▶ _TASK OBJECTIVE_
Below are some records. Copy every line in them that holds "includegraphics".

#### EXCERPTED RECORDS

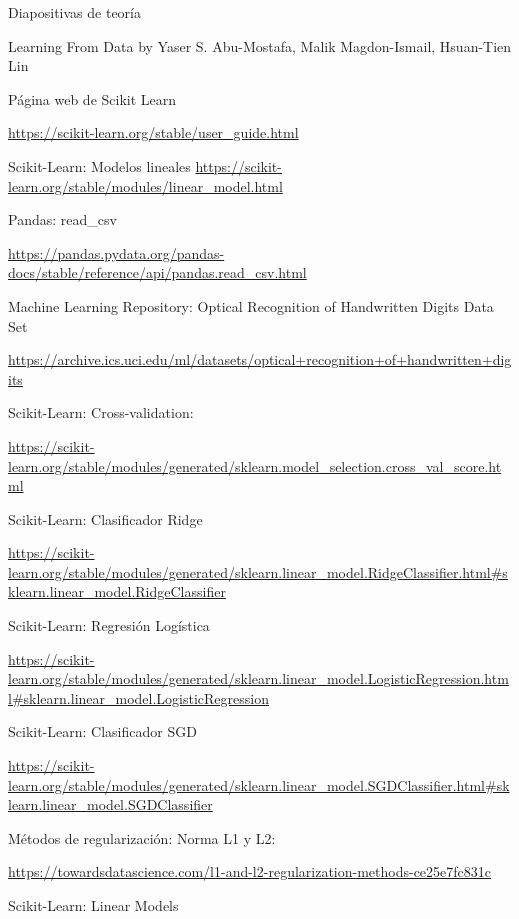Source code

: \documentclass[12pt, spanish]{article}
\begin{document}
\begin{thebibliography}{9}


Diapositivas de teoría

Learning From Data by Yaser S. Abu-Mostafa, Malik Magdon-Ismail, Hsuan-Tien Lin

Página web de Scikit Learn

\url{https://scikit-learn.org/stable/user_guide.html}


Scikit-Learn: Modelos lineales
\url{https://scikit-learn.org/stable/modules/linear_model.html}


Pandas: read\_csv

\url{https://pandas.pydata.org/pandas-docs/stable/reference/api/pandas.read_csv.html}

Machine Learning Repository: Optical Recognition of Handwritten Digits Data Set 

\url{https://archive.ics.uci.edu/ml/datasets/optical+recognition+of+handwritten+digits}


Scikit-Learn: Cross-validation:

\url{https://scikit-learn.org/stable/modules/generated/sklearn.model_selection.cross_val_score.html}



Scikit-Learn: Clasificador Ridge

\url{https://scikit-learn.org/stable/modules/generated/sklearn.linear_model.RidgeClassifier.html#sklearn.linear_model.RidgeClassifier}

Scikit-Learn: Regresión Logística

\url{https://scikit-learn.org/stable/modules/generated/sklearn.linear_model.LogisticRegression.html#sklearn.linear_model.LogisticRegression}

Scikit-Learn: Clasificador SGD 

\url{https://scikit-learn.org/stable/modules/generated/sklearn.linear_model.SGDClassifier.html#sklearn.linear_model.SGDClassifier}


Métodos de regularización: Norma L1 y L2:

\url{https://towardsdatascience.com/l1-and-l2-regularization-methods-ce25e7fc831c}


Scikit-Learn: Linear Models


\end{thebibliography}
\end{document}
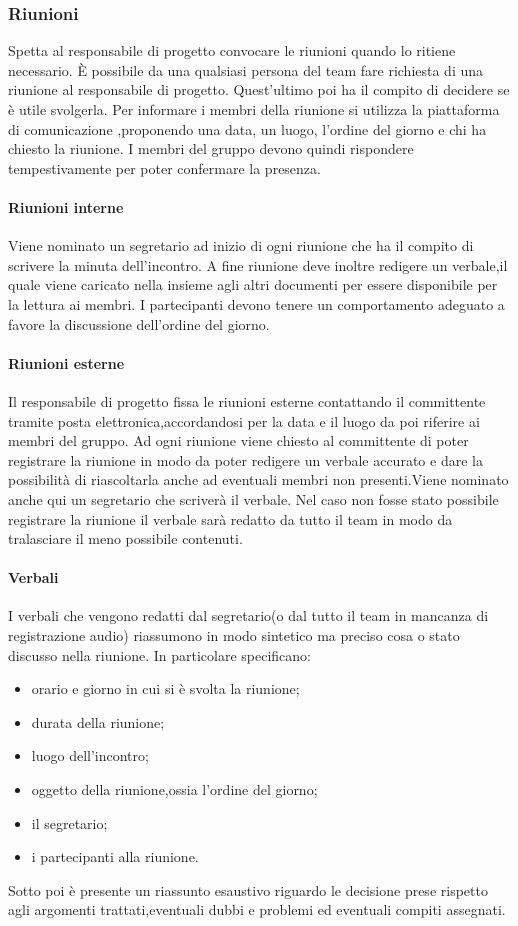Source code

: \subsubsection{Riunioni}
			Spetta al responsabile di progetto convocare le riunioni quando lo ritiene necessario. È possibile da una qualsiasi persona del team fare richiesta di una riunione al responsabile di progetto. Quest'ultimo poi ha il compito di decidere se è utile svolgerla.  Per informare i membri della riunione si utilizza la piattaforma di comunicazione ,proponendo una data, un luogo, l'ordine del giorno e chi ha chiesto la riunione. I membri del gruppo devono quindi rispondere tempestivamente per poter confermare la presenza.
			\paragraph{Riunioni interne}
				Viene nominato un segretario ad inizio di ogni riunione che ha il compito di scrivere la minuta dell'incontro. A fine riunione deve inoltre redigere un verbale,il quale viene caricato nella  insieme agli altri documenti per essere disponibile per la lettura ai membri. I partecipanti devono tenere un comportamento adeguato a favore la discussione dell'ordine del giorno.
			\paragraph{Riunioni esterne}
				Il responsabile di progetto fissa le riunioni esterne contattando il committente tramite posta elettronica,accordandosi per la data e il luogo da poi riferire ai membri del gruppo.
				Ad ogni riunione viene chiesto al committente di poter registrare la riunione in modo da poter redigere un verbale accurato e dare la possibilità di riascoltarla anche ad eventuali membri non presenti.Viene nominato anche qui un segretario che scriverà il verbale. Nel caso non fosse stato possibile registrare la riunione il verbale sarà redatto da tutto il team in modo da tralasciare il meno possibile contenuti.
			\paragraph{Verbali}
				I verbali che vengono redatti dal segretario(o dal tutto il team in mancanza di registrazione audio) riassumono in modo sintetico ma preciso cosa o stato discusso nella riunione. 
				In particolare specificano:
				\begin{itemize}
					\item orario e giorno in cui si è svolta la riunione;
					\item durata della riunione;
					\item luogo dell'incontro;
					\item oggetto della riunione,ossia l'ordine del giorno;
					\item il segretario;
					\item i partecipanti alla riunione.
				\end{itemize}
				Sotto poi è presente un riassunto esaustivo riguardo le decisione prese rispetto agli argomenti trattati,eventuali dubbi e problemi ed eventuali compiti assegnati.

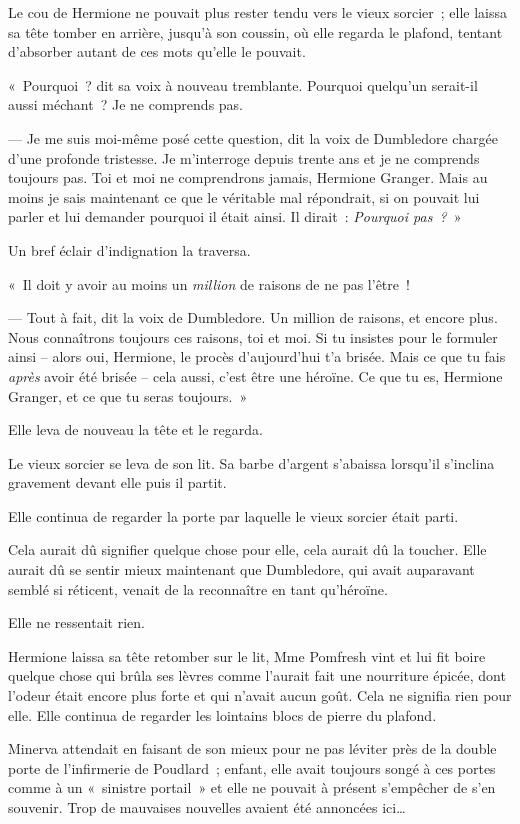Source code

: Le cou de Hermione ne pouvait plus rester tendu vers le vieux sorcier~; elle laissa sa tête tomber en arrière, jusqu'à son coussin, où elle regarda le plafond, tentant d'absorber autant de ces mots qu'elle le pouvait.

«~Pourquoi~? dit sa voix à nouveau tremblante. Pourquoi quelqu'un serait-il aussi méchant~? Je ne comprends pas.

--- Je me suis moi-même posé cette question, dit la voix de Dumbledore chargée d'une profonde tristesse. Je m'interroge depuis trente ans et je ne comprends toujours pas. Toi et moi ne comprendrons jamais, Hermione Granger. Mais au moins je sais maintenant ce que le véritable mal répondrait, si on pouvait lui parler et lui demander pourquoi il était ainsi. Il dirait~: \emph{Pourquoi pas~?}~»

Un bref éclair d'indignation la traversa.

«~Il doit y avoir au moins un \emph{million} de raisons de ne pas l'être~!

--- Tout à fait, dit la voix de Dumbledore. Un million de raisons, et encore plus. Nous connaîtrons toujours ces raisons, toi et moi. Si tu insistes pour le formuler ainsi -- alors oui, Hermione, le procès d'aujourd'hui t'a brisée. Mais ce que tu fais \emph{après} avoir été brisée -- cela aussi, c'est être une héroïne. Ce que tu es, Hermione Granger, et ce que tu seras toujours.~»

Elle leva de nouveau la tête et le regarda.

Le vieux sorcier se leva de son lit. Sa barbe d'argent s'abaissa lorsqu'il s'inclina gravement devant elle puis il partit.

Elle continua de regarder la porte par laquelle le vieux sorcier était parti.

Cela aurait dû signifier quelque chose pour elle, cela aurait dû la toucher. Elle aurait dû se sentir mieux maintenant que Dumbledore, qui avait auparavant semblé si réticent, venait de la reconnaître en tant qu'héroïne.

Elle ne ressentait rien.

Hermione laissa sa tête retomber sur le lit, Mme Pomfresh vint et lui fit boire quelque chose qui brûla ses lèvres comme l'aurait fait une nourriture épicée, dont l'odeur était encore plus forte et qui n'avait aucun goût. Cela ne signifia rien pour elle. Elle continua de regarder les lointains blocs de pierre du plafond.

\later

Minerva attendait en faisant de son mieux pour ne pas léviter près de la double porte de l'infirmerie de Poudlard~; enfant, elle avait toujours songé à ces portes comme à un «~sinistre portail~» et elle ne pouvait à présent s'empêcher de s'en souvenir. Trop de mauvaises nouvelles avaient été annoncées ici…

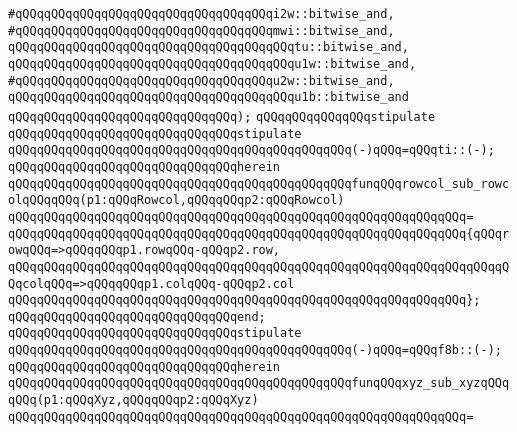 \verb|#qQQqqQQqqQQqqQQqqQQqqQQqqQQqqQQqqQQqi2w::bitwise_and,|\newline
\verb|#qQQqqQQqqQQqqQQqqQQqqQQqqQQqqQQqqQQqmwi::bitwise_and,|\newline
\verb|qQQqqQQqqQQqqQQqqQQqqQQqqQQqqQQqqQQqqQQqtu::bitwise_and,|\newline
\verb|qQQqqQQqqQQqqQQqqQQqqQQqqQQqqQQqqQQqqQQqu1w::bitwise_and,|\newline
\verb|#qQQqqQQqqQQqqQQqqQQqqQQqqQQqqQQqqQQqu2w::bitwise_and,|\newline
\verb|qQQqqQQqqQQqqQQqqQQqqQQqqQQqqQQqqQQqqQQqu1b::bitwise_and|\newline
\verb|qQQqqQQqqQQqqQQqqQQqqQQqqQQqqQQq);|\newline
\newline
\verb|qQQqqQQqqQQqqQQqstipulate|\newline
\verb|qQQqqQQqqQQqqQQqqQQqqQQqqQQqqQQqstipulate|\newline
\verb|qQQqqQQqqQQqqQQqqQQqqQQqqQQqqQQqqQQqqQQqqQQqqQQq(-)qQQq=qQQqti::(-);|\newline
\verb|qQQqqQQqqQQqqQQqqQQqqQQqqQQqqQQqherein|\newline
\verb|qQQqqQQqqQQqqQQqqQQqqQQqqQQqqQQqqQQqqQQqqQQqqQQqfunqQQqrowcol_sub_rowcolqQQqqQQq(p1:qQQqRowcol,qQQqqQQqp2:qQQqRowcol)|\newline
\verb|qQQqqQQqqQQqqQQqqQQqqQQqqQQqqQQqqQQqqQQqqQQqqQQqqQQqqQQqqQQqqQQq=|\newline
\verb|qQQqqQQqqQQqqQQqqQQqqQQqqQQqqQQqqQQqqQQqqQQqqQQqqQQqqQQqqQQqqQQq{qQQqrowqQQq=>qQQqqQQqp1.rowqQQq-qQQqp2.row,|\newline
\verb|qQQqqQQqqQQqqQQqqQQqqQQqqQQqqQQqqQQqqQQqqQQqqQQqqQQqqQQqqQQqqQQqqQQqqQQqcolqQQq=>qQQqqQQqp1.colqQQq-qQQqp2.col|\newline
\verb|qQQqqQQqqQQqqQQqqQQqqQQqqQQqqQQqqQQqqQQqqQQqqQQqqQQqqQQqqQQqqQQq};|\newline
\verb|qQQqqQQqqQQqqQQqqQQqqQQqqQQqqQQqend;|\newline
\newline
\verb|qQQqqQQqqQQqqQQqqQQqqQQqqQQqqQQqstipulate|\newline
\verb|qQQqqQQqqQQqqQQqqQQqqQQqqQQqqQQqqQQqqQQqqQQqqQQq(-)qQQq=qQQqf8b::(-);|\newline
\verb|qQQqqQQqqQQqqQQqqQQqqQQqqQQqqQQqherein|\newline
\verb|qQQqqQQqqQQqqQQqqQQqqQQqqQQqqQQqqQQqqQQqqQQqqQQqfunqQQqxyz_sub_xyzqQQqqQQq(p1:qQQqXyz,qQQqqQQqp2:qQQqXyz)|\newline
\verb|qQQqqQQqqQQqqQQqqQQqqQQqqQQqqQQqqQQqqQQqqQQqqQQqqQQqqQQqqQQqqQQq=|\newline
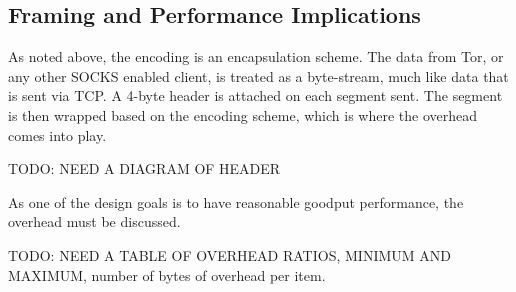 \subsection{Framing and Performance Implications}
As noted above, the encoding is an encapsulation scheme. The data from Tor, or any other SOCKS enabled client, is treated as a byte-stream, much like data that is sent via TCP. A 4-byte header is attached on each segment sent. The segment is then wrapped based on the encoding scheme, which is where the overhead comes into play.


TODO: NEED A DIAGRAM OF HEADER


As one of the design goals is to have reasonable goodput performance, the overhead must be discussed. 


TODO: NEED A TABLE OF OVERHEAD RATIOS, MINIMUM AND MAXIMUM, number of bytes of overhead per item.
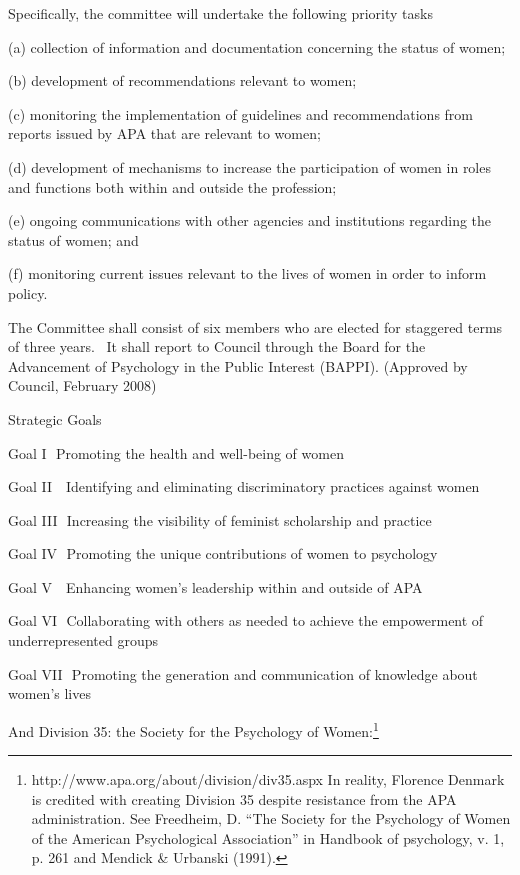 \begin{refsection}
Specifically, the committee will undertake the following priority tasks

(a) collection of information and documentation concerning the status of women;

(b) development of recommendations relevant to women;

(c) monitoring the implementation of guidelines and recommendations from reports issued by APA that are relevant to women;

(d) development of mechanisms to increase the participation of women in roles and functions both within and outside the profession;

(e) ongoing communications with other agencies and institutions regarding the status of women; and

(f) monitoring current issues relevant to the lives of women in order to inform policy.

The Committee shall consist of six members who are elected for staggered terms of three years.  It shall report to Council through the Board for the Advancement of Psychology in the Public Interest (BAPPI). (Approved by Council, February 2008)

Strategic Goals

Goal I
 Promoting the health and well-being of women

Goal II  
Identifying and eliminating discriminatory practices against women

Goal III 
Increasing the visibility of feminist scholarship and practice

Goal IV 
Promoting the unique contributions of women to psychology

Goal V  
Enhancing women's leadership within and outside of APA

Goal VI 
Collaborating with others as needed to achieve the empowerment of underrepresented groups

Goal VII 
Promoting the generation and communication of knowledge about women's lives

And Division 35: the Society for the Psychology of Women:\footnote{http:\slash \slash www.apa.org\slash about\slash division\slash div35.aspx In reality, Florence Denmark is credited with creating Division 35 despite resistance from the APA administration. See Freedheim, D. ``The Society for the Psychology of Women of the American Psychological Association'' in Handbook of psychology, v. 1, p. 261 and Mendick \& Urbanski (1991).}

\begin{quote}


\end{quote}
\end{refsection}
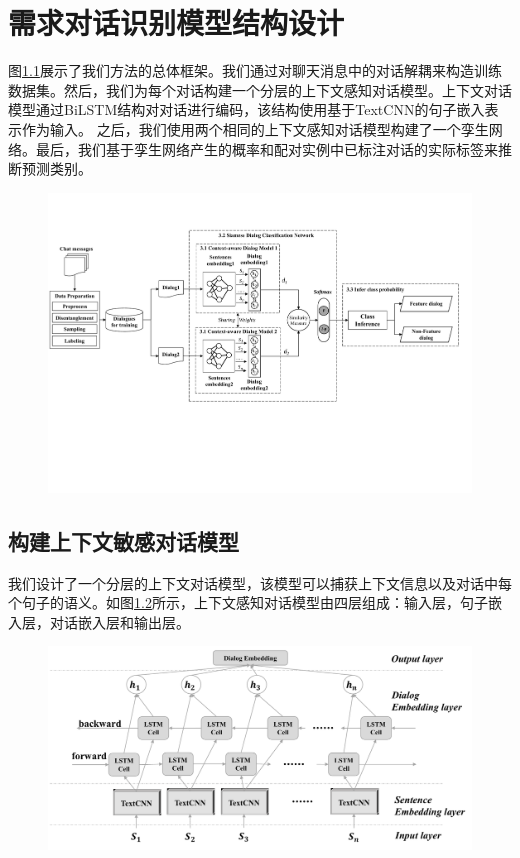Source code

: \chapter{需求对话识别模型结构设计}
图\ref{fig:approach}展示了我们方法的总体框架。我们通过对聊天消息中的对话解耦来构造训练数据集。然后，我们为每个对话构建一个分层的上下文感知对话模型。上下文对话模型通过BiLSTM结构对对话进行编码，该结构使用基于TextCNN的句子嵌入表示作为输入。 之后，我们使用两个相同的上下文感知对话模型构建了一个孪生网络。最后，我们基于孪生网络产生的概率和配对实例中已标注对话的实际标签来推断预测类别。
\begin{figure}[htbp]
    \centering
    \includegraphics[width=\textwidth]{Img/approach.pdf}
    \label{fig:approach}
\end{figure}

\section{构建上下文敏感对话模型}
我们设计了一个分层的上下文对话模型，该模型可以捕获上下文信息以及对话中每个句子的语义。如图\ref{fig:model}所示，上下文感知对话模型由四层组成：输入层，句子嵌入层，对话嵌入层和输出层。
\begin{figure}[htbp]
    \centering
    \includegraphics[width=\textwidth]{Img/dialog-model.pdf}
    \label{fig:model}
\end{figure}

########

▶ _ANSWER BOX_
    \includegraphics[width=\textwidth]{Img/approach.pdf}
    \includegraphics[width=\textwidth]{Img/dialog-model.pdf}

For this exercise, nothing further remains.